Available data →
════
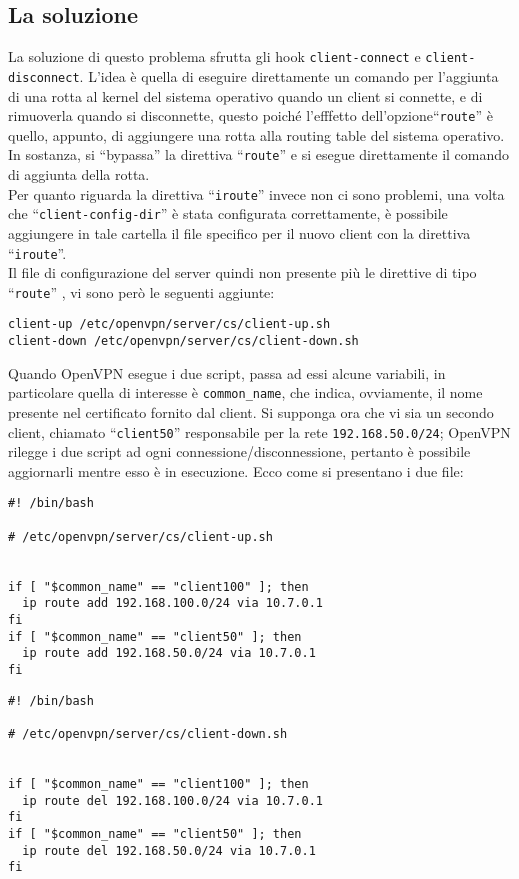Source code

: \subsection{La soluzione}
La soluzione di questo problema sfrutta gli hook \texttt{client-connect} e
\texttt{client-disconnect}. L'idea è
quella di eseguire direttamente un comando per l'aggiunta di una rotta al
kernel del sistema operativo quando un client si connette, e di rimuoverla quando
si disconnette, questo poiché l'efffetto dell'opzione``\texttt{route}'' è quello,
appunto, di aggiungere una rotta alla routing table del sistema operativo. In sostanza,
si ``bypassa'' la direttiva ``\texttt{route}'' e si esegue direttamente il comando
di aggiunta della rotta.\\
Per quanto riguarda la direttiva ``\texttt{iroute}'' invece non ci sono problemi,
una volta che ``\texttt{client-config-dir}'' è stata configurata correttamente, è
possibile aggiungere in tale cartella il file specifico per il nuovo client con la
direttiva ``\texttt{iroute}''.\\
Il file di configurazione del server quindi non presente più le direttive
di tipo ``\texttt{route}'' %
, vi sono però le seguenti aggiunte:
\begin{verbatim}
client-up /etc/openvpn/server/cs/client-up.sh
client-down /etc/openvpn/server/cs/client-down.sh
\end{verbatim}
Quando OpenVPN esegue i due script, passa ad essi alcune variabili, in particolare
quella di interesse è \texttt{common\_name}, che indica, ovviamente, il nome
presente nel certificato fornito dal client. Si supponga ora che vi sia un secondo
client, chiamato ``\texttt{client50}'' responsabile per la rete \texttt{192.168.50.0/24};
OpenVPN rilegge i due script ad ogni connessione/disconnessione, pertanto è possibile
aggiornarli mentre esso è in esecuzione.
Ecco come si presentano i due file:
\begin{verbatim}
#! /bin/bash

# /etc/openvpn/server/cs/client-up.sh


if [ "$common_name" == "client100" ]; then
  ip route add 192.168.100.0/24 via 10.7.0.1
fi
if [ "$common_name" == "client50" ]; then
  ip route add 192.168.50.0/24 via 10.7.0.1
fi
\end{verbatim}
\begin{verbatim}
#! /bin/bash

# /etc/openvpn/server/cs/client-down.sh


if [ "$common_name" == "client100" ]; then
  ip route del 192.168.100.0/24 via 10.7.0.1
fi
if [ "$common_name" == "client50" ]; then
  ip route del 192.168.50.0/24 via 10.7.0.1
fi
\end{verbatim}
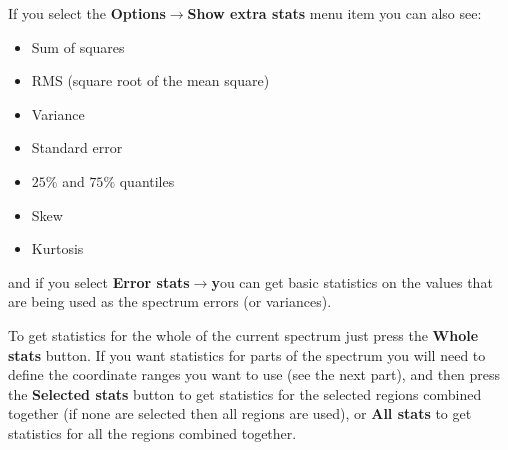 \documentclass[twoside,11pt]{article}
\newcommand{\latexhtml}[2]{#1}
\renewcommand{\_}{\texttt{\symbol{95}}}
\newcommand{\submenuitem}[2]{\latexhtml{\textbf{#1$\rightarrow$#2}}{\textbf{#1->#2}}}
\newcommand{\labelitem}[1]{\textbf{#1}}
\begin{document}
If you select the \submenuitem{Options}{Show extra stats} menu item
you can also see:
\begin{itemize}
\item Sum of squares
\item RMS (square root of the mean square)
\item Variance
\item Standard error
\item $25\%$ and $75\%$ quantiles
\item Skew
\item Kurtosis
\end{itemize}
and if you select \submenuitem{Error stats} you can get basic statistics
on the values that are being used as the spectrum errors (or variances).

To get statistics for the whole of the current spectrum just press the
\labelitem{Whole stats} button. If you want statistics for parts of the
spectrum you will need to define the coordinate ranges you want to use (see
the next part), and then press the \labelitem{Selected stats} button to get
statistics for the selected regions combined together (if none are selected
then all regions are used), or \labelitem{All stats} to get statistics for all
the regions combined together.
\end{document}
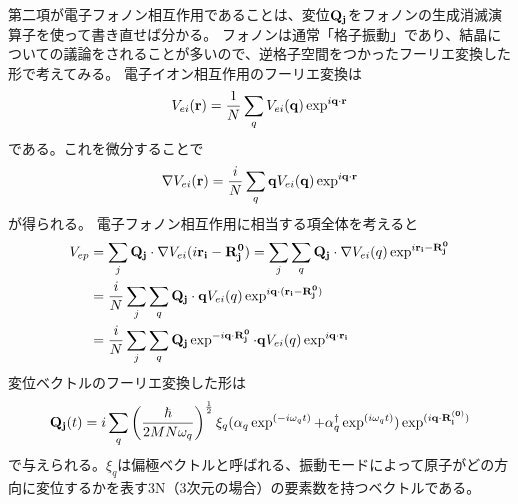 \documentclass[letterpaper,10pt,dvipdfmx]{sphinxhowto}
\begin{document}
第二項が電子フォノン相互作用であることは、変位\(\bf{Q_j}\)をフォノンの生成消滅演算子を使って書き直せば分かる。
フォノンは通常「格子振動」であり、結晶についての議論をされることが多いので、逆格子空間をつかったフーリエ変換した形で考えてみる。
電子イオン相互作用のフーリエ変換は
\begin{equation*}
\begin{split}\begin{aligned}
V_{ei} ({\bf r}) = \frac{1}{N} \sum_{q} V_{ei}({\bf q})\exp^{i{\bf q\cdot r}}\end{aligned}\end{split}
\end{equation*}
である。これを微分することで
\begin{equation*}
\begin{split}\begin{aligned}
\nabla V_{ei} ({\bf r}) = \frac{i}{N} \sum_{q} {\bf q} V_{ei}({\bf
q})\exp^{i{\bf q\cdot r}}\end{aligned}\end{split}
\end{equation*}
が得られる。 電子フォノン相互作用に相当する項全体を考えると
\begin{equation*}
\begin{split}\begin{aligned}
V_{ep}&=\sum_j  {\bf Q_j}\cdot \nabla V_{ei}(i{\bf r_i} - {\bf
R_j^{0}})=\sum_j \sum_q {\bf Q_j}\cdot \nabla V_{ei}(q) \exp^{i{\bf r_i} - {\bf
R_j^{0}}} \nonumber \\
&=\frac{i}{N} \sum_j \sum_q
{\bf Q_j}\cdot  {\bf q}V_{ei}(q) \exp^{i{\bf q} \cdot ({\bf r_i} - {\bf R_j^{0}})}
\nonumber
\\
&= \frac{i}{N} \sum_j \sum_q {\bf Q_j} \exp^{-i{\bf q} \cdot {\bf
R_j^{0}}}\cdot  {\bf q}V_{ei}(q) \exp^{i {\bf q} \cdot{\bf r_i}}\end{aligned}\end{split}
\end{equation*}
変位ベクトルのフーリエ変換した形は
\begin{equation*}
\begin{split}\begin{aligned}
{\bf Q_j}(t)=i\sum_q \left(\frac{\hbar}{2MN\omega_q} \right)^\frac{1}{2} \xi_q
(\alpha_q \exp^{(-i\omega_q t)}+\alpha_q^\dagger \exp^{(i\omega_q t)})
\exp^{(i{\bf q\cdot R_i^{(0)}})}\end{aligned}\end{split}
\end{equation*}
で与えられる。\(\xi_q\)は偏極ベクトルと呼ばれる、振動モードによって原子がどの方向に変位するかを表す3N（3次元の場合）の要素数を持つベクトルである。
\end{document}
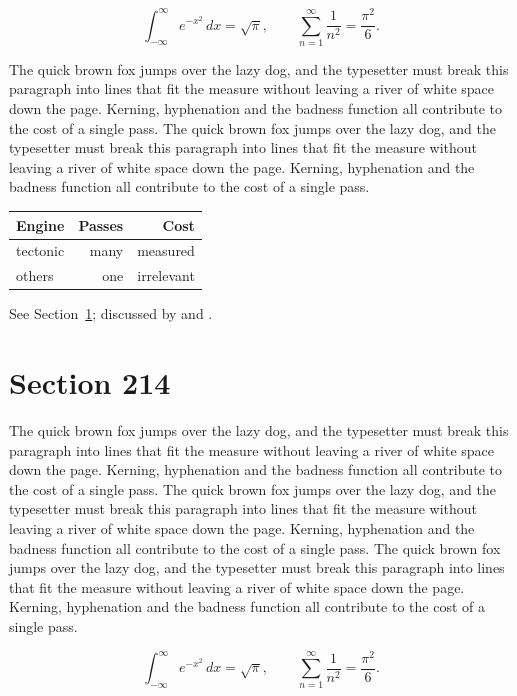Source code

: \documentclass{article}
\begin{document}
\begin{equation}\label{eq:213}
\int_{-\infty}^{\infty} e^{-x^{2}}\,dx = \sqrt{\pi}, \qquad
\sum_{n=1}^{\infty} \frac{1}{n^{2}} = \frac{\pi^{2}}{6}.
\end{equation}

The quick brown fox jumps over the lazy dog, and the typesetter must break this paragraph into lines that fit the measure without leaving a river of white space down the page. Kerning, hyphenation and the badness function all contribute to the cost of a single pass. The quick brown fox jumps over the lazy dog, and the typesetter must break this paragraph into lines that fit the measure without leaving a river of white space down the page. Kerning, hyphenation and the badness function all contribute to the cost of a single pass. 

\begin{center}
\begin{tabular}{lrr}
\toprule
Engine & Passes & Cost \\
\midrule
tectonic & many & measured \\
others & one & irrelevant \\
\bottomrule
\end{tabular}
\end{center}

See Section~\ref{sec:214}; discussed by \textcite{k4} and \textcite{l1}.
\section{Section 214}
\label{sec:214}
The quick brown fox jumps over the lazy dog, and the typesetter must break this paragraph into lines that fit the measure without leaving a river of white space down the page. Kerning, hyphenation and the badness function all contribute to the cost of a single pass. The quick brown fox jumps over the lazy dog, and the typesetter must break this paragraph into lines that fit the measure without leaving a river of white space down the page. Kerning, hyphenation and the badness function all contribute to the cost of a single pass. The quick brown fox jumps over the lazy dog, and the typesetter must break this paragraph into lines that fit the measure without leaving a river of white space down the page. Kerning, hyphenation and the badness function all contribute to the cost of a single pass. 

\begin{equation}\label{eq:214}
\int_{-\infty}^{\infty} e^{-x^{2}}\,dx = \sqrt{\pi}, \qquad
\sum_{n=1}^{\infty} \frac{1}{n^{2}} = \frac{\pi^{2}}{6}.
\end{equation}
\end{document}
════
Exercise goal →
Each line in the data that holds the word "river" must be copied.

Exercise answer →
The quick brown fox jumps over the lazy dog, and the typesetter must break this paragraph into lines that fit the measure without leaving a river of white space down the page. Kerning, hyphenation and the badness function all contribute to the cost of a single pass. The quick brown fox jumps over the lazy dog, and the typesetter must break this paragraph into lines that fit the measure without leaving a river of white space down the page. Kerning, hyphenation and the badness function all contribute to the cost of a single pass. 
The quick brown fox jumps over the lazy dog, and the typesetter must break this paragraph into lines that fit the measure without leaving a river of white space down the page. Kerning, hyphenation and the badness function all contribute to the cost of a single pass. The quick brown fox jumps over the lazy dog, and the typesetter must break this paragraph into lines that fit the measure without leaving a river of white space down the page. Kerning, hyphenation and the badness function all contribute to the cost of a single pass. The quick brown fox jumps over the lazy dog, and the typesetter must break this paragraph into lines that fit the measure without leaving a river of white space down the page. Kerning, hyphenation and the badness function all contribute to the cost of a single pass. 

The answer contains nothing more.